FORM OF] IRREVOCABLE PROXY
Exhibit 10.6
[FORM OF] IRREVOCABLE PROXY
In accordance with the Securities Purchase Agreement (the “Agreement”) by and among Solomon Technologies, Inc., a Delaware corporation, and certain Investors, as designated in the Stock Purchase Agreement, dated April 15, 2004, the undersigned agrees as follows:
1. Grant of Irrevocable Proxy.
(a) The undersigned stockholder (the “Stockholder”) with respect to all of the shares (the “Shares”) of Series A Preferred Stock, par value $0.001 per share (the “Series A Preferred Stock”) owned by the Stockholder in Solomon Technologies, Inc., a Delaware corporation, (the “Company”) hereby grants to Woodlaken, LLC, a Connecticut limited liability company, (the “Holder”) an irrevocable proxy under Section 212 of the Delaware General Corporation Law to vote the Shares in any manner that the Holder may determine in its sole and absolute discretion to be in the Holder’s own best interest, all of the Shares with respect to which the Stockholder has voting power at the date hereof at any meeting of stockholders of the Company or action by written consent with respect to any matter or the transactions contemplated thereby; provided, however, that the rights granted by the Stockholder to the Holder contained herein shall not permit the Holder to vote, and the Stockholder reserves the right to vote, the Shares with respect to any proposal to amend, delete or waive any rights of the Stockholder under Section 7, Preemptive Rights, in the Amended and Restated Certificate of Designation of Series and Determination of Rights and Preferences of Series A Preferred Stock of Solomon Technologies, Inc. It is expressly understood and agreed that the foregoing irrevocable proxy is hereby granted to the Holder by the Stockholder pursuant to the Agreement and is coupled with an interest.

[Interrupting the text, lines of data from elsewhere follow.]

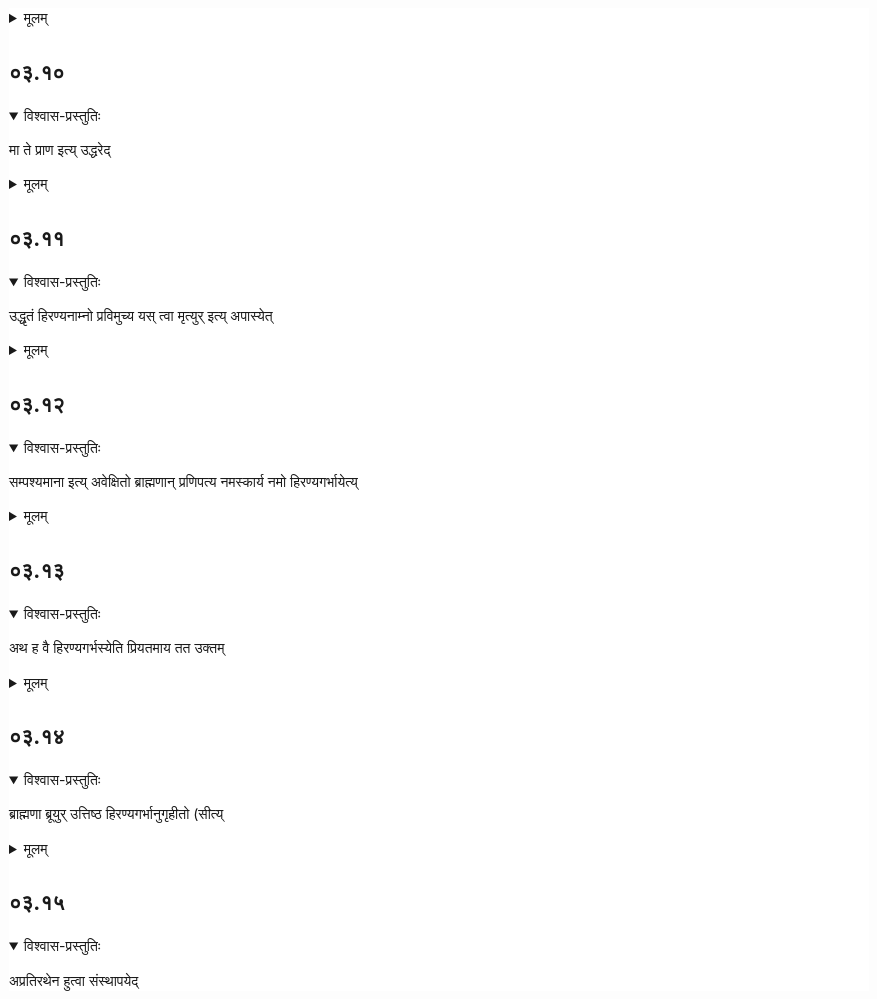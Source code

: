 <details><summary>मूलम्</summary></details>


## ०३.१०

<details open><summary>विश्वास-प्रस्तुतिः</summary>

मा ते प्राण इत्य् उद्धरेद्  
</details>

<details><summary>मूलम्</summary></details>


## ०३.११

<details open><summary>विश्वास-प्रस्तुतिः</summary>

उद्धृतं हिरण्यनाम्नो प्रविमुच्य यस् त्वा मृत्युर् इत्य् अपास्येत्  
</details>

<details><summary>मूलम्</summary></details>


## ०३.१२

<details open><summary>विश्वास-प्रस्तुतिः</summary>

सम्पश्यमाना इत्य् अवेक्षितो ब्राह्मणान् प्रणिपत्य नमस्कार्य नमो हिरण्यगर्भायेत्य्  
</details>

<details><summary>मूलम्</summary></details>


## ०३.१३

<details open><summary>विश्वास-प्रस्तुतिः</summary>

अथ ह वै हिरण्यगर्भस्येति प्रियतमाय तत उक्तम्  
</details>

<details><summary>मूलम्</summary></details>


## ०३.१४

<details open><summary>विश्वास-प्रस्तुतिः</summary>

ब्राह्मणा ब्रूयुर् उत्तिष्ठ हिरण्यगर्भानुगृहीतो (सीत्य्  
</details>

<details><summary>मूलम्</summary></details>


## ०३.१५

<details open><summary>विश्वास-प्रस्तुतिः</summary>

अप्रतिरथेन हुत्वा संस्थापयेद्  
</details>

(b) Because of this interest in the Shares, the Holder shall have no duty, liability and obligation whatsoever to the Stockholder arising out of the exercise by the Holder of the foregoing irrevocable proxy. The Stockholder expressly acknowledges and agrees that (i) the Stockholder will not impede the exercise of the Holder’s rights under the irrevocable proxy and (ii) the Stockholder waives and relinquishes any claim, right or action the Stockholder might have, as a stockholder of the Company or otherwise, against the Holder or any of his affiliates in connection with any exercise of the irrevocable proxy granted hereunder.
(c) The Stockholder has the right to notice of or to any and all special and general meetings of stockholders during the term of this Irrevocable Proxy and further severally agrees that if any notice is given by the Company to the Stockholder, such notice will be deemed to have been validly given to the Stockholder for all purposes.
(d) This irrevocable proxy shall expire as to those Shares on the date that such Shares are converted into Common Stock on the Company, but shall continue as to any Shares not so converted.
2. Legend. The Stockholder agrees to permit an appropriate legend on certificates evidencing the Shares reflecting the grant of the irrevocable proxy contained in the foregoing Section 1.
3. Representations and Warranties. The Stockholder represents and warrants to the Holder as follows:
(a) The Stockholder has the all necessary rights, power and authority to execute, deliver and perform his obligations under this Irrevocable Proxy. This Irrevocable Proxy has been duly executed and delivered by the Stockholder and constitutes his legal and valid obligation enforceable against the Stockholder in accordance with its terms.
(b) The Stockholder is the record owner of the Shares listed under his name on Appendix A and the Stockholder has plenary voting and dispositive power with respect to such Shares; the Stockholder owns no other
shares of the capital stock of the Company; there are no proxies, voting trusts or other agreements or understandings to which such Stockholder is a party or bound by and which expressly require that any of the Shares be voted in any specific manner other than this Irrevocable Proxy; and such Stockholder has not entered into any agreement or arrangement inconsistent with this Irrevocable Proxy.
4. Equitable Remedies. The Stockholder acknowledges that irreparable damage would result if this Irrevocable Proxy is not specifically enforced and that, therefore, the rights and obligations of the Holder may be enforced by a decree of specific performance issued by a court of competent jurisdiction, and appropriate injunctive relief may be applied for and granted in connection therewith. Such remedies shall, however, not be exclusive and shall be in addition to any other remedies which the Holder may otherwise have available.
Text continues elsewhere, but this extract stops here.